Exercise aim - Pull out every line in the data that has the string "stackrel" in it.
Study material Start Marker
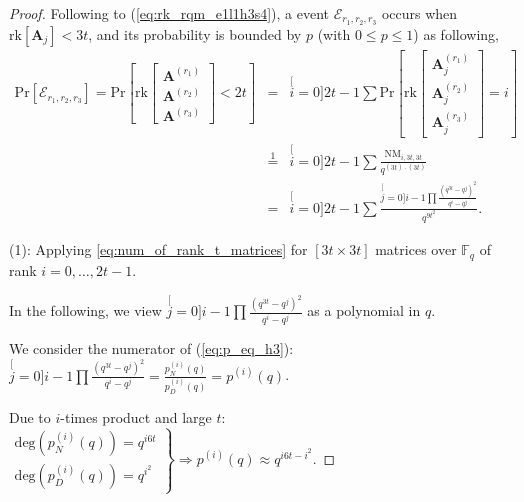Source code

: \begin{proof}
Following to (\ref{eq:rk_rqm_e1l1h3s4}), a event $\mathcal{E}_{r_{1},r_{2},r_{3}}$
occurs when $\mathrm{rk}\left[\boldsymbol{A}_{j}\right]<3t$, and
its probability is bounded by $p$ (with $0\leq p\leq1$) as following,
\begin{eqnarray}
\mathrm{Pr}\left[\mathcal{E}_{r_{1},r_{2},r_{3}}\right]=\mathrm{Pr}\left[\mathrm{rk}\left[\begin{array}{c}
\boldsymbol{A}^{\left(r_{1}\right)}\\
\boldsymbol{A}^{\left(r_{2}\right)}\\
\boldsymbol{A}^{\left(r_{3}\right)}
\end{array}\right]<2t\right] & = & \stackrel[i=0]{2t-1}{\mathop{\sum}}\mathrm{Pr}\left[\mathrm{rk}\left[\begin{array}{c}
\boldsymbol{A}_{j}^{\left(r_{1}\right)}\\
\boldsymbol{A}_{j}^{\left(r_{2}\right)}\\
\boldsymbol{A}_{j}^{\left(r_{3}\right)}
\end{array}\right]=i\right]\label{eq:p_in_LLL}\\
 & \overset{1}{=} & \stackrel[i=0]{2t-1}{\mathop{\sum}}\frac{\mathrm{NM}_{i,3t,3t}}{q^{\left(3t\right)\cdot\left(3t\right)}}\nonumber \\
 & = & \stackrel[i=0]{2t-1}{\mathop{\sum}}\frac{\stackrel[j=0]{i-1}{\mathop{\prod}}\frac{\left(q^{3t}-q^{j}\right)^{2}}{q^{i}-q^{j}}}{q^{9t^{2}}}.\label{eq:p_eq_h3}
\end{eqnarray}

(1): Applying \ref{eq:num_of_rank_t_matrices} for $\left[3t\times3t\right]$
matrices over $\ensuremath{\mathbb{F}}_{q}$ of rank $i=0,\ldots,2t-1$.

In the following, we view $\stackrel[j=0]{i-1}{\mathop{\prod}}\frac{\left(q^{3t}-q^{j}\right)^{2}}{q^{i}-q^{j}}$
as a polynomial in $q$.

We consider the numerator of (\ref{eq:p_eq_h3}): $\stackrel[j=0]{i-1}{\mathop{\prod}}\frac{\left(q^{3t}-q^{j}\right)^{2}}{q^{i}-q^{j}}=\frac{p_{N}^{(i)}(q)}{p_{D}^{(i)}(q)}=p^{(i)}(q)$.

Due to $i$-times product and large $t$: $\left.\begin{array}{c}
\mathrm{deg}\left(p_{N}^{(i)}(q)\right)=q^{i6t}\\
\mathrm{deg}\left(p_{D}^{(i)}(q)\right)=q^{i^{2}}
\end{array}\right\} \Rightarrow p^{(i)}(q)\approx q^{i6t-i^{2}}$.


\end{proof}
Study material End Marker
Written response -
\end{array}\right]<2t\right] & = & \stackrel[i=0]{2t-1}{\mathop{\sum}}\mathrm{Pr}\left[\mathrm{rk}\left[\begin{array}{c}
 & \overset{1}{=} & \stackrel[i=0]{2t-1}{\mathop{\sum}}\frac{\mathrm{NM}_{i,3t,3t}}{q^{\left(3t\right)\cdot\left(3t\right)}}\nonumber \\
 & = & \stackrel[i=0]{2t-1}{\mathop{\sum}}\frac{\stackrel[j=0]{i-1}{\mathop{\prod}}\frac{\left(q^{3t}-q^{j}\right)^{2}}{q^{i}-q^{j}}}{q^{9t^{2}}}.\label{eq:p_eq_h3}
In the following, we view $\stackrel[j=0]{i-1}{\mathop{\prod}}\frac{\left(q^{3t}-q^{j}\right)^{2}}{q^{i}-q^{j}}$
We consider the numerator of (\ref{eq:p_eq_h3}): $\stackrel[j=0]{i-1}{\mathop{\prod}}\frac{\left(q^{3t}-q^{j}\right)^{2}}{q^{i}-q^{j}}=\frac{p_{N}^{(i)}(q)}{p_{D}^{(i)}(q)}=p^{(i)}(q)$.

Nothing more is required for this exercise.